This is an image generator written in PHP aimed at generating images on the fly upon request.
Historically, once emails were sent, they were fixed with that content forever. They could only ever be as dynamic as the content that was added when the email campaign was sent.
Imogen changes this. Imogen allows you to include images which aren't actually generated until your recipient opens the email!
Imagine, now you can have emails that respond to the weather, update maps according to the users location, or include your latest Tweet!
- PHP 5.3+
- GD
- Image Magick (Magick Wand not required)
- MySQL for some advanced features but not required if features are not used
- Clone repo
- Run
composer install
from within the project directory - this requires that Composer is installed locally and in your systempath
- Point your web server at the
index.php
file in thepublic
directory
Each image maps to a configuration file in the config/campaigns
directory, and takes the format of a returnable PHP array. Name these however makes the most sense to you.
In the top level there are only a few required parameters, depending on how the base is generated:
Building an image using an existing one as a base; this allows it to automatically set the dimensions of the image:
<?php
return [
'type' => 'flat',
'description' => 'personalised image with name and seat details',
'base' => 'train/train_base.jpg',
'overlays' => [],
];
Building an image from a blank coloured canvas, specifying the width and height required:
<?php
return [
'type' => 'flat',
'description' => 'personalised image with name and seat details',
'width' => 600,
'height' => 350,
'background' => '#fff',
'overlays' => [],
];
Think of an overlay like a layer in Photoshop. Each image will be made up of one or more overlays, containing text, other images, or other dynamic content.
Each overlay is an array element within the overlays
array in the config. Depending on the overlay being used will determine the parameters required. You can omit a parameter specific to an overal as long as you include it in the main config layer as a fallback option. This lets you, for example, give a single text colour once, without having to specifiy the same colour repeatedly in each text overlay.
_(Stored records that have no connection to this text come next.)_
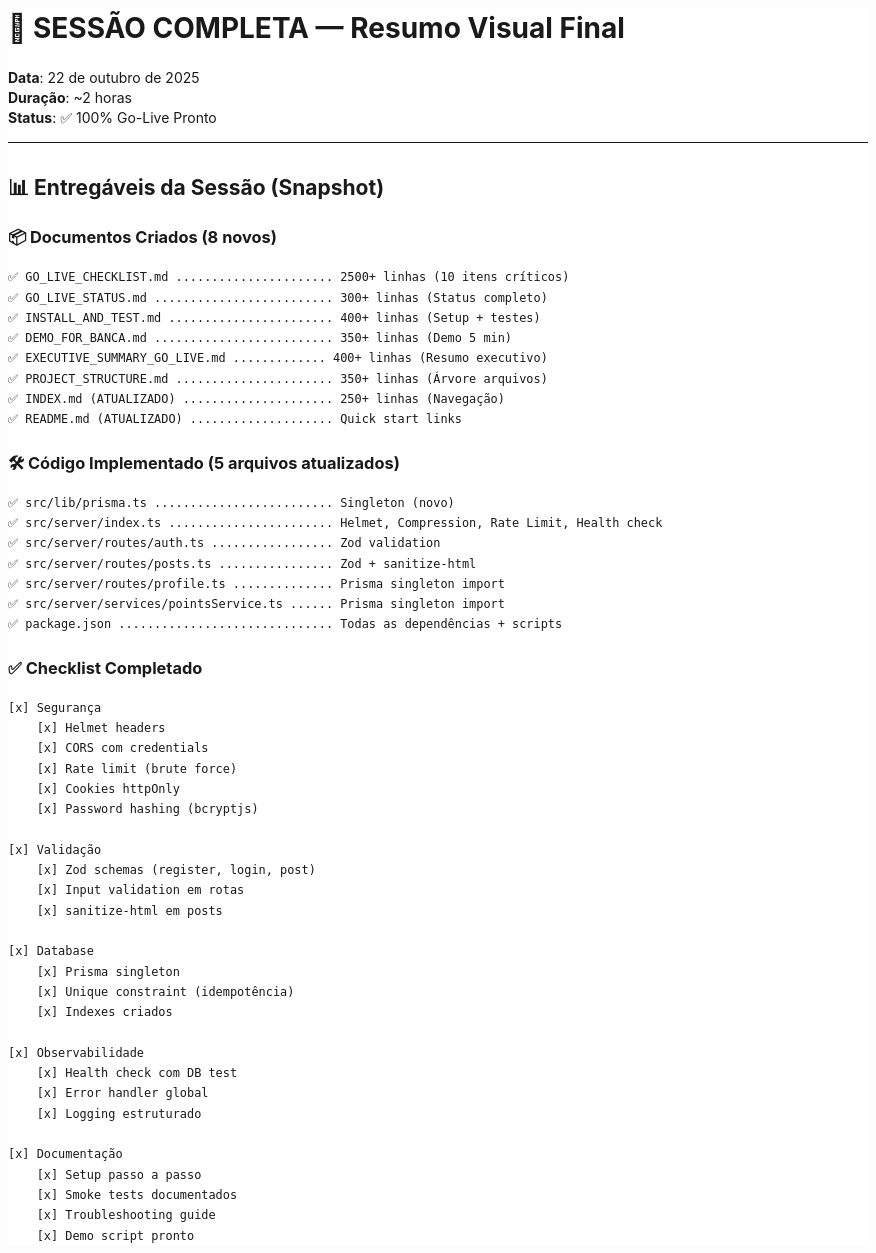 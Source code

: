 # 🎉 SESSÃO COMPLETA — Resumo Visual Final

**Data**: 22 de outubro de 2025  
**Duração**: ~2 horas  
**Status**: ✅ 100% Go-Live Pronto

---

## 📊 Entregáveis da Sessão (Snapshot)

### 📦 Documentos Criados (8 novos)
```
✅ GO_LIVE_CHECKLIST.md ...................... 2500+ linhas (10 itens críticos)
✅ GO_LIVE_STATUS.md ......................... 300+ linhas (Status completo)
✅ INSTALL_AND_TEST.md ....................... 400+ linhas (Setup + testes)
✅ DEMO_FOR_BANCA.md ......................... 350+ linhas (Demo 5 min)
✅ EXECUTIVE_SUMMARY_GO_LIVE.md ............. 400+ linhas (Resumo executivo)
✅ PROJECT_STRUCTURE.md ...................... 350+ linhas (Árvore arquivos)
✅ INDEX.md (ATUALIZADO) ..................... 250+ linhas (Navegação)
✅ README.md (ATUALIZADO) .................... Quick start links
```

### 🛠️ Código Implementado (5 arquivos atualizados)
```
✅ src/lib/prisma.ts ......................... Singleton (novo)
✅ src/server/index.ts ....................... Helmet, Compression, Rate Limit, Health check
✅ src/server/routes/auth.ts ................. Zod validation
✅ src/server/routes/posts.ts ................ Zod + sanitize-html
✅ src/server/routes/profile.ts .............. Prisma singleton import
✅ src/server/services/pointsService.ts ...... Prisma singleton import
✅ package.json .............................. Todas as dependências + scripts
```

### ✅ Checklist Completado
```
[x] Segurança
    [x] Helmet headers
    [x] CORS com credentials
    [x] Rate limit (brute force)
    [x] Cookies httpOnly
    [x] Password hashing (bcryptjs)

[x] Validação
    [x] Zod schemas (register, login, post)
    [x] Input validation em rotas
    [x] sanitize-html em posts

[x] Database
    [x] Prisma singleton
    [x] Unique constraint (idempotência)
    [x] Indexes criados

[x] Observabilidade
    [x] Health check com DB test
    [x] Error handler global
    [x] Logging estruturado

[x] Documentação
    [x] Setup passo a passo
    [x] Smoke tests documentados
    [x] Troubleshooting guide
    [x] Demo script pronto
```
If you specify placeholders in overlays, like {{param}}
, then the corresponding request parameter value will be used if a matching one is found. If a matching parameter is not found, the placeholder will be replaced with an empty string.
Parameter | Example | Description |
---|---|---|
type |
"text" |
The type of overlay |
content |
"hello {{name}}" |
The text to display. Anything inside double curly braces will be substituted for a request parameter of the same key |
font |
"path/to/font.otf" |
A path to the font, see below for specifying resource files |
size |
18 |
The font size to use for this text |
min_size |
14 | The minimum font size that this text can be scaled down to if it doesn't fit at the preferred size |
x1 ,y1 ,x2 ,y2 |
10 |
These four specify the coordinates for the bounding box in which to place the text. Coordinates are based on the base image dimensions. |
Parameter | Example | Description |
---|---|---|
type |
"image" |
The type of overlay |
url |
"face-smile-big.png" |
A path to the image, see below for specifying resource files |
x |
50 | The pixel coordinate for the left edge of the placed image |
y |
50 | The pixel coordinate for the top edge of the placed image |
angle |
45 | The angle (in degrees) of the placed image. If the rotation isn't divisible by 90, the overlay will be larger than the source image, so it's worth bearing in mind |
Parameter | Example | Description |
---|---|---|
type |
"googlemap" |
The type of overlay |
api_key |
"some api key string" |
The API key to use. If an array of keys is supplied, one will be picked at random |
center |
"{{postcode}}" |
The location to use to center the map on, can be anything that Google accepts as a search parameter |
zoom |
10 | The zoom level to use, larger values mean a higher zoom level |
source_width |
640 | The width of the map image to fetch from Googles API |
source_height |
480 | The height of the map image to fetch from Googles API |
markers |
"{{postcode}}" |
A location of where to place a marker on the map. This can be an array of markers so you can place multiple ones all over the map |
markers_colour |
#0070b0 |
A colour to use for the marker(s) |
x |
50 | The x coordinate to place the map image at |
y |
50 | The y coordinate to place the map image at |
dest_width |
320 | The width of theplaced map, which should be the same or smaller than the source_width |
dest_height |
320 | The width of theplaced map, which should be the same or smaller than the source_height |
Some of your config values will make reference to external resources, such as images, fonts, etc. If the path is local, these resources will be relative from the source_assets
directory in the root of the project. If the resource is an external asset, then the full protocal is required.
Imogen is open-sourced software licensed under the MIT license.
The Laravel framework is open-sourced software licensed under the MIT license.